**Task details:** From the data below, copy out every line in which the word "ldots" occurs.

(Collected data entries)
*** Begin section ***

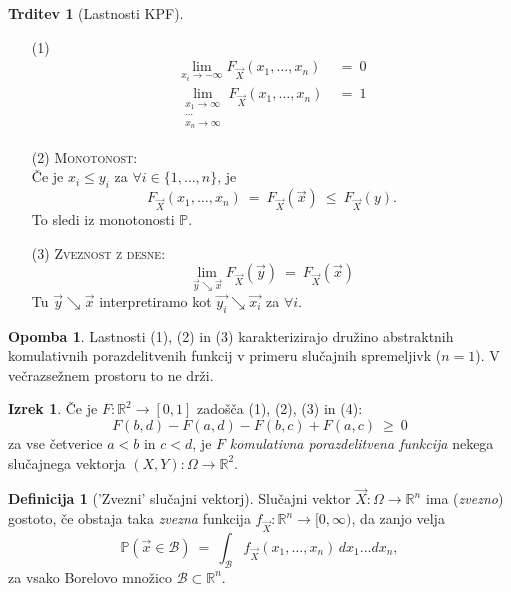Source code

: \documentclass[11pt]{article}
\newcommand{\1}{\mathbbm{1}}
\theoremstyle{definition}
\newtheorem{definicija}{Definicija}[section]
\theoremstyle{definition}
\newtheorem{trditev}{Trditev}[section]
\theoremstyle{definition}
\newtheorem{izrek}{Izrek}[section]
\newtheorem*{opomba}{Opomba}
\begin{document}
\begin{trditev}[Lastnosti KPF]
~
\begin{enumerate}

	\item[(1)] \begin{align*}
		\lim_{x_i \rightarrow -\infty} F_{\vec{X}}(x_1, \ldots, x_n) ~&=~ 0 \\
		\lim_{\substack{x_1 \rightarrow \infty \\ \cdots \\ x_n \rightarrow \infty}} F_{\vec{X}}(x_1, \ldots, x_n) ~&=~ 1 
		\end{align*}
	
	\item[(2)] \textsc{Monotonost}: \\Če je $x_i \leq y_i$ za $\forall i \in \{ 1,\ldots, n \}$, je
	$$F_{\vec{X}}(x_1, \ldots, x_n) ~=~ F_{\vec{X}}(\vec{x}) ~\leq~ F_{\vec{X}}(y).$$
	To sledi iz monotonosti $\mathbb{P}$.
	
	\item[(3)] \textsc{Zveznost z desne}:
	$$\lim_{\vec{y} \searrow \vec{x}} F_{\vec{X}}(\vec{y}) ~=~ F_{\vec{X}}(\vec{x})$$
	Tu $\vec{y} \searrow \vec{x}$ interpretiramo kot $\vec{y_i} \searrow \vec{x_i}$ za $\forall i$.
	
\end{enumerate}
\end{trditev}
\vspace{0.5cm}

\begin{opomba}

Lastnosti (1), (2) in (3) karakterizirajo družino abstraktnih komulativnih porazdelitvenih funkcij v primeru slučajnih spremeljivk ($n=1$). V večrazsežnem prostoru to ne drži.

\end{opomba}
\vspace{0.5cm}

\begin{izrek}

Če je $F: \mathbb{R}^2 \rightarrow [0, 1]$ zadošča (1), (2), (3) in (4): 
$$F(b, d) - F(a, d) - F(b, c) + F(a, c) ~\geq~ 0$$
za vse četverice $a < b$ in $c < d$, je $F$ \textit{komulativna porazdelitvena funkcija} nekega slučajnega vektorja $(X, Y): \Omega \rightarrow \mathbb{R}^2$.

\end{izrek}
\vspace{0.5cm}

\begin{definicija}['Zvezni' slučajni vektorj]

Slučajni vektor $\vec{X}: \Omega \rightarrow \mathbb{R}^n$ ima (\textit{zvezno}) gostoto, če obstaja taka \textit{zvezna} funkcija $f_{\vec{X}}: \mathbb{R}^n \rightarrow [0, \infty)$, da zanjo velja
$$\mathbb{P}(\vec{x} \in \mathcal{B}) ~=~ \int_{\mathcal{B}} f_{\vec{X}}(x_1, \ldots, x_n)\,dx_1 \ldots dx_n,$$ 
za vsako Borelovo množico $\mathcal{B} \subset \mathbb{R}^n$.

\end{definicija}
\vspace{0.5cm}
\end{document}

*** End section ***
*** Begin section ***

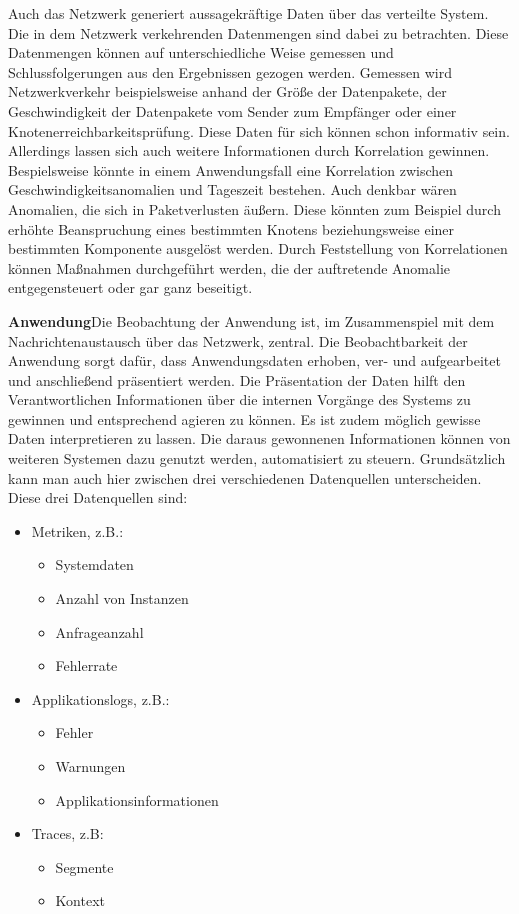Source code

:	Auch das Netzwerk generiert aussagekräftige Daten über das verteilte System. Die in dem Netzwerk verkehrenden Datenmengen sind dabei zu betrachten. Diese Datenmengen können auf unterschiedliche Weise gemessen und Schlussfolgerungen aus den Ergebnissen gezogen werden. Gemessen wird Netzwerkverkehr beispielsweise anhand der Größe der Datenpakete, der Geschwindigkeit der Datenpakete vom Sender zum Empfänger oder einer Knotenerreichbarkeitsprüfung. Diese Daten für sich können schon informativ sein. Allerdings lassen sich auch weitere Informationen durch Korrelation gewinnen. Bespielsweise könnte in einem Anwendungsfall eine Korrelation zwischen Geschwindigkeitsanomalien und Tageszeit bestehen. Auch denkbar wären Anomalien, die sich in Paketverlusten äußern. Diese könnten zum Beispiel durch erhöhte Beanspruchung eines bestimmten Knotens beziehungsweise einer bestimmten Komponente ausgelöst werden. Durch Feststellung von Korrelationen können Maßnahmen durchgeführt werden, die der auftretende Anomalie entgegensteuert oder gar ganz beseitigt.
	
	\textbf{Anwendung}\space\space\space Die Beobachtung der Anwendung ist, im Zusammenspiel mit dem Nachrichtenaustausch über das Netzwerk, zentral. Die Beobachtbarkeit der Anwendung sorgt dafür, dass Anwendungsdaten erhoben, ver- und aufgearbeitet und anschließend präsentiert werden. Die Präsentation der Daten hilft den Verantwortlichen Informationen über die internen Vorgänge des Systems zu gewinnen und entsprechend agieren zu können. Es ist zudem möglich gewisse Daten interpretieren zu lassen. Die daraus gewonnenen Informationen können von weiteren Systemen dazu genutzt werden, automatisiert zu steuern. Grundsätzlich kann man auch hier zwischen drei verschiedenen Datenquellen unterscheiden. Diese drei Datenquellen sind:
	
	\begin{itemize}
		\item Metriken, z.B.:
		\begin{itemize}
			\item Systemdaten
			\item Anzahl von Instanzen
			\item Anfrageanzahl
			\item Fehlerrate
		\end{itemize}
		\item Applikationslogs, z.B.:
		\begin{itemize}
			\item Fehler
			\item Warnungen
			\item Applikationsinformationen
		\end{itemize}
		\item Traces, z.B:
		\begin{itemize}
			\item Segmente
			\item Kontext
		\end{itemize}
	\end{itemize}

*** End section ***

**Output of the task:**
		\lim_{x_i \rightarrow -\infty} F_{\vec{X}}(x_1, \ldots, x_n) ~&=~ 0 \\
		\lim_{\substack{x_1 \rightarrow \infty \\ \cdots \\ x_n \rightarrow \infty}} F_{\vec{X}}(x_1, \ldots, x_n) ~&=~ 1 
	\item[(2)] \textsc{Monotonost}: \\Če je $x_i \leq y_i$ za $\forall i \in \{ 1,\ldots, n \}$, je
	$$F_{\vec{X}}(x_1, \ldots, x_n) ~=~ F_{\vec{X}}(\vec{x}) ~\leq~ F_{\vec{X}}(y).$$
$$\mathbb{P}(\vec{x} \in \mathcal{B}) ~=~ \int_{\mathcal{B}} f_{\vec{X}}(x_1, \ldots, x_n)\,dx_1 \ldots dx_n,$$ 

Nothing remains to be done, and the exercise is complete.